Zum Tag der politischen Gefangenen

Alle müssen raus!

Kolumne

Der 18. März ist seit einigen Jahren wieder als Kampftag für die Freilassung der politischen Gefangenen ins Gedächtnis der linken Bewegung gerückt. Historisch als Tag der Pariser Commune gefeiert, wurde er nach und nach zum Tag unserer Gefangenen. Seit Mitte der neunziger Jahre die Rote Hilfe und die damalige Gruppe Libertad diese revolutionäre Tradition wieder aufgriffen, wird der Tag von jährlich mehr Gruppen und Initiativen begangen.

Das Ziel dabei ist klar: Unsere Gefangenen müssen raus! „Unsere“ heißt dabei nicht, dass wir alle in der gleichen sozialen Bewegung oder Partei Mitglied sein müssen. „Unsere“ heißt auch nicht, dass wir immer jede Aktionsform der verurteilten und weggesperrten Genossinnen und Genossen teilen. „Unsere“ muss auch nicht heißen, dass unsere Analyse von Gesellschaft und unsere tagespolitischen Einschätzungen deckungsgleich sein müssen. „Unsere“ bedeutet das gemeinsame Ziel, eine Alternative zum Kapitalismus zu erkämpfen, fern von Ausbeutung, Unterdrückung, Diskriminierung und Krieg.

Denn dafür werden Genossinnen und Genossen rund um den Globus verfolgt, abgeurteilt und eingesperrt. Der Klassengegner schert sich nicht um die Strömung, aus der wir kommen. Und genau aus diesem Grund ist es unerlässlich, im Fall von Repression, Kriminalisierung und Gefangenschaft mit einer Stimme zu sprechen. Auch wenn es manchmal vielleicht nicht leichtfällt. Das sollten wir vorleben, das können wir aber auch einfordern.

In diesem Geiste stellt die Rote Hilfe jährlich eine Massenzeitung her, in der es um die Situation von politischen Gefangenen geht. Auch Solidaritätkampagnen werden vorgestellt. Diese Zeitung wird der UZ und anderen Zeitungen beigelegt, um eine möglichst große Leserschaft zu erreichen. Dazu gibt es eine Vielzahl von Veranstaltungen, Kundgebungen und Demonstrationen, alle unter dem großen Slogan „Freiheit für alle politischen Gefangenen“. Die diesjährige Sonderzeitung legt den Schwerpunkt auf die Schikanen im Knast und den Widerstand dagegen.
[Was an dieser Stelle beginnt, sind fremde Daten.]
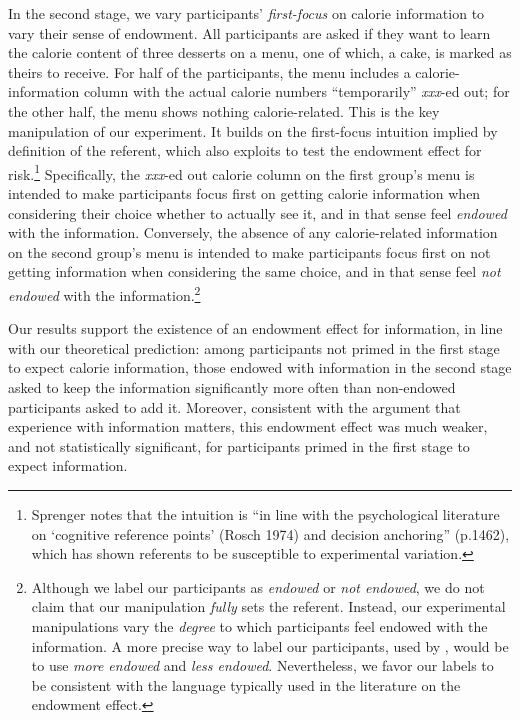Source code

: In the second stage, we vary participants' \emph{first-focus} on calorie information to vary their sense of endowment. All participants are asked if they want to learn the calorie content of three desserts on a menu, one of which, a cake, is marked as theirs to receive. For half of the participants, the menu includes a calorie-information column with the actual calorie numbers \enquote{temporarily} \emph{xxx}-ed out; for the other half, the menu shows nothing calorie-related. This is the key manipulation of our experiment. It builds on the first-focus intuition implied by  definition of the referent, which \citet{sprengerEndowmentEffectRisk2015} also exploits to test the endowment effect for risk.\footnote{Sprenger notes that the intuition is \enquote{in line with the psychological literature on \enquote{cognitive reference points} (Rosch 1974) and decision anchoring} (p.1462), which has shown referents to be susceptible to experimental variation.} Specifically, the \emph{xxx}-ed out calorie column on the first group's menu is intended to make participants focus first on getting calorie information when considering their choice whether to actually see it, and in that sense feel \emph{endowed} with the information. Conversely, the absence of any calorie-related information on the second group's menu is intended to make participants focus first on not getting information when considering the same choice, and in that sense feel \emph{not endowed} with the information.\footnote{Although we label our participants as \emph{endowed} or \emph{not endowed}, we do not claim that our manipulation \emph{fully} sets the referent. Instead, our experimental manipulations vary the \emph{degree} to which participants feel endowed with the information. A more precise way to label our participants, used by \citet{heffetzEndowmentEffectExpectations2014}, would be to use \emph{more endowed} and \emph{less endowed}. Nevertheless, we favor our labels to be consistent with the language typically used in the literature on the endowment effect.}

Our results support the existence of an endowment effect for information, in line with our theoretical prediction: among participants not primed in the first stage to expect calorie information, those endowed with information in the second stage asked to keep the information significantly more often than non-endowed participants asked to add it. Moreover, consistent with the argument that experience with information matters, this endowment effect was much weaker, and not statistically significant, for participants primed in the first stage to expect information.

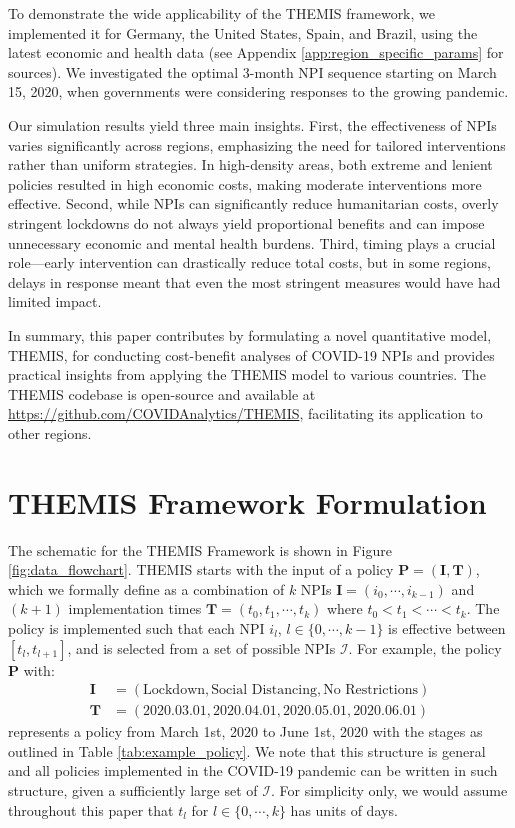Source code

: \documentclass[msom,blindrev]{informs3} %
\begin{document}
To demonstrate the wide applicability of the THEMIS framework, we implemented it for Germany, the United States, Spain, and Brazil, using the latest economic and health data (see Appendix \ref{app:region_specific_params} for sources). We investigated the optimal 3-month NPI sequence starting on March 15, 2020, when governments were considering responses to the growing pandemic.

Our simulation results yield three main insights. First, the effectiveness of NPIs varies significantly across regions, emphasizing the need for tailored interventions rather than uniform strategies. In high-density areas, both extreme and lenient policies resulted in high economic costs, making moderate interventions more effective. Second, while NPIs can significantly reduce humanitarian costs, overly stringent lockdowns do not always yield proportional benefits and can impose unnecessary economic and mental health burdens. Third, timing plays a crucial role—early intervention can drastically reduce total costs, but in some regions, delays in response meant that even the most stringent measures would have had limited impact.

In summary, this paper contributes by formulating a novel quantitative model, THEMIS, for conducting cost-benefit analyses of COVID-19 NPIs and provides practical insights from applying the THEMIS model to various countries. The THEMIS codebase is open-source and available at \url{https://github.com/COVIDAnalytics/THEMIS}, facilitating its application to other regions.


\section{THEMIS Framework Formulation}
\label{sec:model}

The schematic for the THEMIS Framework is shown in Figure \ref{fig:data_flowchart}. THEMIS starts with the input of a policy $\bm{P}= (\bm{I},\bm{T})$, which we formally define as a combination of $k$ NPIs $\bm{I}=(i_0,\cdots,i_{k-1})$ and $(k+1)$ implementation times $\bm{T}=(t_0,t_1,\cdots,t_k)$ where $t_0<t_1<\cdots<t_k$. The policy is implemented such that each NPI $i_l$, $l \in \{0,\cdots,k-1\}$ is effective between $[t_l,t_{l+1}]$, and is selected from a set of possible NPIs $\mathcal{I}$. For example, the policy $\bm{P}$ with:
\begin{align*}
    \bm{I} &= (\text{Lockdown}, \text{Social Distancing}, \text{No Restrictions})\\
    \bm{T} &=(2020.03.01, 2020.04.01, 2020.05.01, 2020.06.01)
\end{align*}
represents a policy from March 1st, 2020 to June 1st, 2020 with the stages as outlined in Table \ref{tab:example_policy}. We note that this structure is general and all policies implemented in the COVID-19 pandemic can be written in such structure, given a sufficiently large set of $\mathcal{I}$. For simplicity only, we would assume throughout this paper that $t_l$ for $l\in \{0,\cdots,k\}$ has units of days. 
\end{document}
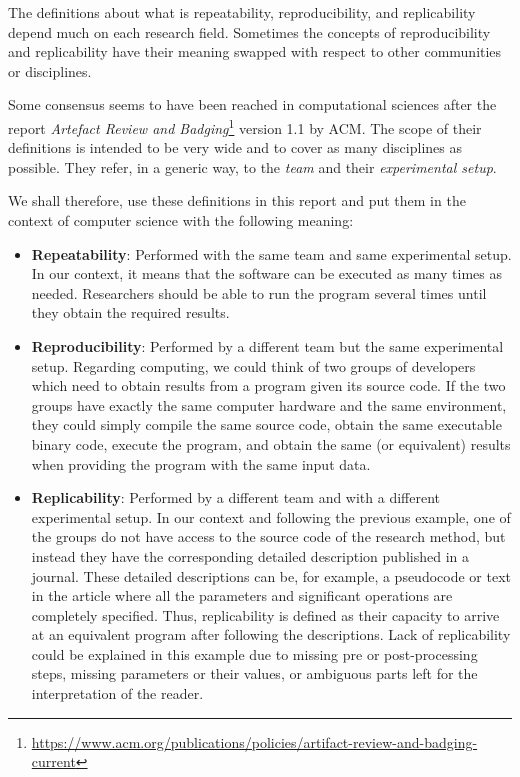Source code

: The definitions about what is repeatability, reproducibility, and replicability depend much on each research field. Sometimes the concepts of reproducibility and replicability have their meaning swapped with respect to other communities or disciplines.

Some consensus seems to have been reached in computational sciences after the report \textit{Artefact Review and Badging}\footnote{\url{https://www.acm.org/publications/policies/artifact-review-and-badging-current}} version 1.1 by ACM. The scope of their definitions is intended to be very wide and to cover as many disciplines as possible. They refer, in a generic way, to the \textit{team} and their \textit{experimental setup}.

We shall therefore, use these definitions in this report and put them in the context of computer science with the following meaning:

\begin{itemize}
    \item \textbf{Repeatability}: Performed with the same team and same experimental setup. In our context, it means that the software can be executed as many times as needed. Researchers should be able to run the program several times until they obtain the required results.
    
    \item \textbf{Reproducibility}: Performed by a different team but the same experimental setup. Regarding computing, we could think of two groups of developers which need to obtain results from a program given its source code. If the two groups have exactly the same computer hardware and the same environment, they could simply compile the same source code, obtain the same executable binary code, execute the program, and obtain the same (or equivalent) results when providing the program with the same input data.

    \item \textbf{Replicability}: Performed by a different team and with a different experimental setup. In our context and following the previous example, one of the groups do not have access to the source code of the research method, but instead they have the corresponding detailed description published in a journal. These detailed descriptions can be, for example, a pseudocode or text in the article where all the parameters and significant operations are completely specified. Thus, replicability is defined as their capacity to arrive at an equivalent program after following the descriptions. Lack of replicability could be explained in this example due to missing pre or post-processing steps, missing parameters or their values, or ambiguous parts left for the interpretation of the reader.
\end{itemize}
Eines der drastischsten Mittel zur Gegenwehr und zur Durchsetzung politischer Ziele ist der Hungerstreik. Oft geht es dabei um alltägliche Dinge wie den Erhalt von Büchern, Besuchsrecht, das Tragen ziviler Kleidung oder andere Dinge, die von den Repressionsbehörden und Anstaltsleitungen mit voller Absicht verwehrt werden. Aber auch die Solidarität von außen ist nicht zu unterschätzen. Oftmals wundern sich Mitgefangene, warum unsere Genossinnen und Genossen so viel Post erhalten oder warum es regelmäßige Kundgebungen vor den Knästen gibt. Wir zeigen ihnen, dass sie nicht vergessen sind und dass wir hier draußen ganz genau wissen, welche Entbehrungen sie auf sich nehmen, um sich nicht vom System und seinen Handlangern brechen zu lassen. Das betrifft hier in der BRD die gefangenen Antifas wie Lina, Findus, Jo und Dy, aber auch die migrantischen Gefangenen, die wegen des Paragrafen 129b als „Terroristen“ eingesperrt werden, und inzwischen auch Aktivistinnen und Aktivisten aus den Klimakämpfen.

Was können wir tun? Wir können ihre Prozesse besuchen und vor den Gerichten ordentlich laut sein, wir können ihnen schreiben und sie in unsere Kampagnen und Kämpfe mit einbeziehen, statt uns zu distanzieren. Je lauter der Klassengegner und seine Schreiberlinge dagegen hetzen, desto mehr wissen wir, dass wir im Recht sind. Vorwärts und nicht vergessen – die Solidarität!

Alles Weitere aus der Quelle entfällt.